## What you need to do:
From the entries that follow, reproduce exactly and only the lines from the line with "<strong>• 防衛<br><br>• 採掘<br><br>• 農業</strong>" to the line with "<strong><b>第8章", endpoints included.

## Data:
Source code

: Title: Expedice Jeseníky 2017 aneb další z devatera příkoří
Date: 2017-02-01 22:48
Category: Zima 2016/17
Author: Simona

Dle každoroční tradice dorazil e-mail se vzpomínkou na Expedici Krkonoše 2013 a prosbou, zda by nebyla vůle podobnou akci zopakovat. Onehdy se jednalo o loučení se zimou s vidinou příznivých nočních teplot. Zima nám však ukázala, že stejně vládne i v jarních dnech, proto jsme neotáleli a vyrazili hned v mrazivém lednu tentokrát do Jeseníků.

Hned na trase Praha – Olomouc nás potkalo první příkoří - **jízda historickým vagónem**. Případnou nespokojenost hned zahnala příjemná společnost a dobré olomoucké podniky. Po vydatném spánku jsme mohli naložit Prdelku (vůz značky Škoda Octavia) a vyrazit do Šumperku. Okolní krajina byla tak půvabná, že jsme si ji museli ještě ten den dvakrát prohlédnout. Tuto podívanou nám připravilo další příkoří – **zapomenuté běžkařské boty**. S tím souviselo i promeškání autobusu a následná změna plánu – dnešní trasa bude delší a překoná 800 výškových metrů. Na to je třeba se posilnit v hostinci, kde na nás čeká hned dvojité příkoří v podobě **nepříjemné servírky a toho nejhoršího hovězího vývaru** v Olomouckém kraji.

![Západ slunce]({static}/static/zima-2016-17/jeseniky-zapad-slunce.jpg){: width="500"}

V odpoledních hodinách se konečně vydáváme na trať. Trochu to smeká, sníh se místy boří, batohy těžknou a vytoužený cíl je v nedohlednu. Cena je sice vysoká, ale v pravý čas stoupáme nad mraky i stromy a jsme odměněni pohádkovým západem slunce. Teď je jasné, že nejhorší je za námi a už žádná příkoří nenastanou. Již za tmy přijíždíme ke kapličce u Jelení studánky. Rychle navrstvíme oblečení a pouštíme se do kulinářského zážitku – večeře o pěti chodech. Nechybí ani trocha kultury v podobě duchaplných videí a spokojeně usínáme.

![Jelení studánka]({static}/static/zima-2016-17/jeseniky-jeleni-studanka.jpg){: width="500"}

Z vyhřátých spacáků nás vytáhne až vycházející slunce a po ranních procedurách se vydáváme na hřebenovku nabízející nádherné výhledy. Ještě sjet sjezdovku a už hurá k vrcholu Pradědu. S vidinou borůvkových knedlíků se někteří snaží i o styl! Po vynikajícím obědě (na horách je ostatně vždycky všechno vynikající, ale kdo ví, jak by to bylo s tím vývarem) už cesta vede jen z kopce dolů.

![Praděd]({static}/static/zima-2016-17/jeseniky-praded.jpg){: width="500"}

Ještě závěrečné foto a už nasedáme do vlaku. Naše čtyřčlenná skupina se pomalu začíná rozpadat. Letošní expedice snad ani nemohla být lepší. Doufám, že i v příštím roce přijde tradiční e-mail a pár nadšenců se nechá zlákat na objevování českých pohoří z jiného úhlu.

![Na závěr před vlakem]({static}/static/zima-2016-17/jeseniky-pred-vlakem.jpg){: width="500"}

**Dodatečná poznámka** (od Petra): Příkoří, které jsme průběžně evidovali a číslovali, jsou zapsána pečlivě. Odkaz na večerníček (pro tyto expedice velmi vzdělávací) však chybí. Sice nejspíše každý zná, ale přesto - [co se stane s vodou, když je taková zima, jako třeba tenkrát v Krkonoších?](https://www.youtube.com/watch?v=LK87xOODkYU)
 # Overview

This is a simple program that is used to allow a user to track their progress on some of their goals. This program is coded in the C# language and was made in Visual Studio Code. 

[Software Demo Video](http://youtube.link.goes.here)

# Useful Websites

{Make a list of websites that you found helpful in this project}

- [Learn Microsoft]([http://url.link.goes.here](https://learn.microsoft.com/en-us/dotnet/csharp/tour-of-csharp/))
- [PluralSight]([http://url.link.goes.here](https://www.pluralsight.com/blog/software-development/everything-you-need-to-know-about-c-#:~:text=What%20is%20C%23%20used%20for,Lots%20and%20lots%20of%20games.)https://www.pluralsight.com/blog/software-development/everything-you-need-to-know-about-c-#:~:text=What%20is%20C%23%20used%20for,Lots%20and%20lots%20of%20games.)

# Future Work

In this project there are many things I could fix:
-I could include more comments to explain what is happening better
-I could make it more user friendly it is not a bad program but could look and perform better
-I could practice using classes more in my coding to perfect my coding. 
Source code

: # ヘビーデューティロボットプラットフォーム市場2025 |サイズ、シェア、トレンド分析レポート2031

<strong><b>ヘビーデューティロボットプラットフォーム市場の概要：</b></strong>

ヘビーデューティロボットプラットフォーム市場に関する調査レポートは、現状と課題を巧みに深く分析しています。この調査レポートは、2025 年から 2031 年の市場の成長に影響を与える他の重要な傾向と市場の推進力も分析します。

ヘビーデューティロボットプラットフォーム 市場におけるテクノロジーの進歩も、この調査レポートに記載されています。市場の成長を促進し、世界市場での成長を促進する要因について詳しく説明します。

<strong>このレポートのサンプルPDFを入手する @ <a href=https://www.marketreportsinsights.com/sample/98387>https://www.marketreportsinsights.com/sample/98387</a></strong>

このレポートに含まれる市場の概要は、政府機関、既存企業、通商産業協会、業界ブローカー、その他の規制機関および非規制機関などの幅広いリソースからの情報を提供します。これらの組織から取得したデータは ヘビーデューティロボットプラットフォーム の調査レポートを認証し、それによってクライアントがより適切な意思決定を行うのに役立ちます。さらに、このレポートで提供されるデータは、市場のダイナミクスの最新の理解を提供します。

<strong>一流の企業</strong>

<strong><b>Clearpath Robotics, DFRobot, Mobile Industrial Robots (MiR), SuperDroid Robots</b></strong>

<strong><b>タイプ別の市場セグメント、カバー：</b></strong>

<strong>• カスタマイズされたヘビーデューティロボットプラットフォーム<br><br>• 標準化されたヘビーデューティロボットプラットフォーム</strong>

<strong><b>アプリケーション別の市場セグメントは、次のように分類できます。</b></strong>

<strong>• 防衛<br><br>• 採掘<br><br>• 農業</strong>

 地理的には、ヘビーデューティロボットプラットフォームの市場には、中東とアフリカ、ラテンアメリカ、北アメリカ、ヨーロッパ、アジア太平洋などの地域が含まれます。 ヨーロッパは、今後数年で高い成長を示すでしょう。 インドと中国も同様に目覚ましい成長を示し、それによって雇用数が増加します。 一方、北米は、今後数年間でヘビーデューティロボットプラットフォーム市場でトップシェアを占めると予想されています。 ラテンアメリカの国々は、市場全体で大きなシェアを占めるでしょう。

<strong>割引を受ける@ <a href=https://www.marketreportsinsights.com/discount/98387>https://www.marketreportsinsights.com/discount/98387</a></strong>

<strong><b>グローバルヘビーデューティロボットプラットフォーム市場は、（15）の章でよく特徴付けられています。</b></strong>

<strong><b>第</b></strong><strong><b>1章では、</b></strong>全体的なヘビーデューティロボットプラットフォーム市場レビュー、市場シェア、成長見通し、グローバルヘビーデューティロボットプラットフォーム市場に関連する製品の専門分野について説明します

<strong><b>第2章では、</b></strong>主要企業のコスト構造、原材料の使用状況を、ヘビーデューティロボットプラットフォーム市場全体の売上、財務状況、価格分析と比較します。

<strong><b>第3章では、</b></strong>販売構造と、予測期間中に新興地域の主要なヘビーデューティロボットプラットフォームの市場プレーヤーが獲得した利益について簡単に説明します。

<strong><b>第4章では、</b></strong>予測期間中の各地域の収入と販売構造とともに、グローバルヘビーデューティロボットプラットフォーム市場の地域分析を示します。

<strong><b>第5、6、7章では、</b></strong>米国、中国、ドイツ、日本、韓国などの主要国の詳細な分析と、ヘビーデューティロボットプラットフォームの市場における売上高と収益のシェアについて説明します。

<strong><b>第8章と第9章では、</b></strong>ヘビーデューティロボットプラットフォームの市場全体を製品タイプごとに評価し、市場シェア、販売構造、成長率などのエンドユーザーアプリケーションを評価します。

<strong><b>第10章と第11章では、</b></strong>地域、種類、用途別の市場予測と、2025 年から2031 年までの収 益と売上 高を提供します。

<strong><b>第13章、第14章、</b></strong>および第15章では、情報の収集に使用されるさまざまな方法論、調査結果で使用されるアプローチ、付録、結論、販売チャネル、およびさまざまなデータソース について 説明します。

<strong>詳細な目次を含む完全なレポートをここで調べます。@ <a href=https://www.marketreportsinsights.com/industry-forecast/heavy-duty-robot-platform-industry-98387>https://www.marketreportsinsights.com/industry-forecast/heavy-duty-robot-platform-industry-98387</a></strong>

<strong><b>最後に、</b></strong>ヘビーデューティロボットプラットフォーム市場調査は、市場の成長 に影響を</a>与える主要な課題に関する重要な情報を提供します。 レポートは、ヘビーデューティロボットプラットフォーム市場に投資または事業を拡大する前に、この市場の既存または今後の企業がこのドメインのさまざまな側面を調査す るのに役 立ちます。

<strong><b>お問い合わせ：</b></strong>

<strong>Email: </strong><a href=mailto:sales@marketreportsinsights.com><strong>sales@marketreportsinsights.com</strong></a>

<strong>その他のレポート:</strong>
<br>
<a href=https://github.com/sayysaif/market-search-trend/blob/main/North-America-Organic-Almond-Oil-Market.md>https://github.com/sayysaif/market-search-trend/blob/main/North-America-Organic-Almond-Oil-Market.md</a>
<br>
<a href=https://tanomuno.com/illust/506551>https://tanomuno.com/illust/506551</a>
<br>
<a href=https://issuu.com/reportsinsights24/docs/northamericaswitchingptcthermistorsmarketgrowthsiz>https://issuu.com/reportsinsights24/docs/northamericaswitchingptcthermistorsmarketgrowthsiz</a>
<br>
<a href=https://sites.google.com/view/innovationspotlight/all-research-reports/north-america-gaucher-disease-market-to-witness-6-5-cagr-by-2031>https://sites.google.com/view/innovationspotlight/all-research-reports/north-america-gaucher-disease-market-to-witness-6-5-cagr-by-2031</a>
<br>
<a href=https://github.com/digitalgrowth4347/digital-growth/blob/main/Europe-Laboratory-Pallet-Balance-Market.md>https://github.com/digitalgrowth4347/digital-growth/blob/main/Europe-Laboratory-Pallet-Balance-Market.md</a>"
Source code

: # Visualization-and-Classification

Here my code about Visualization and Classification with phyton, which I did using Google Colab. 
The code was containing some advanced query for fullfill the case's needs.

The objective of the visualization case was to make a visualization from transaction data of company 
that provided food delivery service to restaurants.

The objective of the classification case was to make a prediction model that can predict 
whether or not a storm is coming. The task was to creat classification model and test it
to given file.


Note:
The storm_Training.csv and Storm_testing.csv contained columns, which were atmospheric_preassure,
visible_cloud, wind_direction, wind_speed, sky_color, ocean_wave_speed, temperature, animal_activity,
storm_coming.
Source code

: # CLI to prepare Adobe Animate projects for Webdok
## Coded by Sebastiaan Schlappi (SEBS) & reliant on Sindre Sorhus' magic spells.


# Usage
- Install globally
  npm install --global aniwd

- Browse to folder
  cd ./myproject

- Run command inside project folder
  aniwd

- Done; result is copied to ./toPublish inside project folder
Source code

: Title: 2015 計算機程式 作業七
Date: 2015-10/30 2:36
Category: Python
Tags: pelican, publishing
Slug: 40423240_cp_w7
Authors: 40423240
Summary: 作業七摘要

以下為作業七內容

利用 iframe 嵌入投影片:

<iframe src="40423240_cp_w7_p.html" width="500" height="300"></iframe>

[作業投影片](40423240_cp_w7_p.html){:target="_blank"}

## Exercise response:
<strong>• 防衛<br><br>• 採掘<br><br>• 農業</strong>

 地理的には、ヘビーデューティロボットプラットフォームの市場には、中東とアフリカ、ラテンアメリカ、北アメリカ、ヨーロッパ、アジア太平洋などの地域が含まれます。 ヨーロッパは、今後数年で高い成長を示すでしょう。 インドと中国も同様に目覚ましい成長を示し、それによって雇用数が増加します。 一方、北米は、今後数年間でヘビーデューティロボットプラットフォーム市場でトップシェアを占めると予想されています。 ラテンアメリカの国々は、市場全体で大きなシェアを占めるでしょう。

<strong>割引を受ける@ <a href=https://www.marketreportsinsights.com/discount/98387>https://www.marketreportsinsights.com/discount/98387</a></strong>

<strong><b>グローバルヘビーデューティロボットプラットフォーム市場は、（15）の章でよく特徴付けられています。</b></strong>

<strong><b>第</b></strong><strong><b>1章では、</b></strong>全体的なヘビーデューティロボットプラットフォーム市場レビュー、市場シェア、成長見通し、グローバルヘビーデューティロボットプラットフォーム市場に関連する製品の専門分野について説明します

<strong><b>第2章では、</b></strong>主要企業のコスト構造、原材料の使用状況を、ヘビーデューティロボットプラットフォーム市場全体の売上、財務状況、価格分析と比較します。

<strong><b>第3章では、</b></strong>販売構造と、予測期間中に新興地域の主要なヘビーデューティロボットプラットフォームの市場プレーヤーが獲得した利益について簡単に説明します。

<strong><b>第4章では、</b></strong>予測期間中の各地域の収入と販売構造とともに、グローバルヘビーデューティロボットプラットフォーム市場の地域分析を示します。

<strong><b>第5、6、7章では、</b></strong>米国、中国、ドイツ、日本、韓国などの主要国の詳細な分析と、ヘビーデューティロボットプラットフォームの市場における売上高と収益のシェアについて説明します。

<strong><b>第8章と第9章では、</b></strong>ヘビーデューティロボットプラットフォームの市場全体を製品タイプごとに評価し、市場シェア、販売構造、成長率などのエンドユーザーアプリケーションを評価します。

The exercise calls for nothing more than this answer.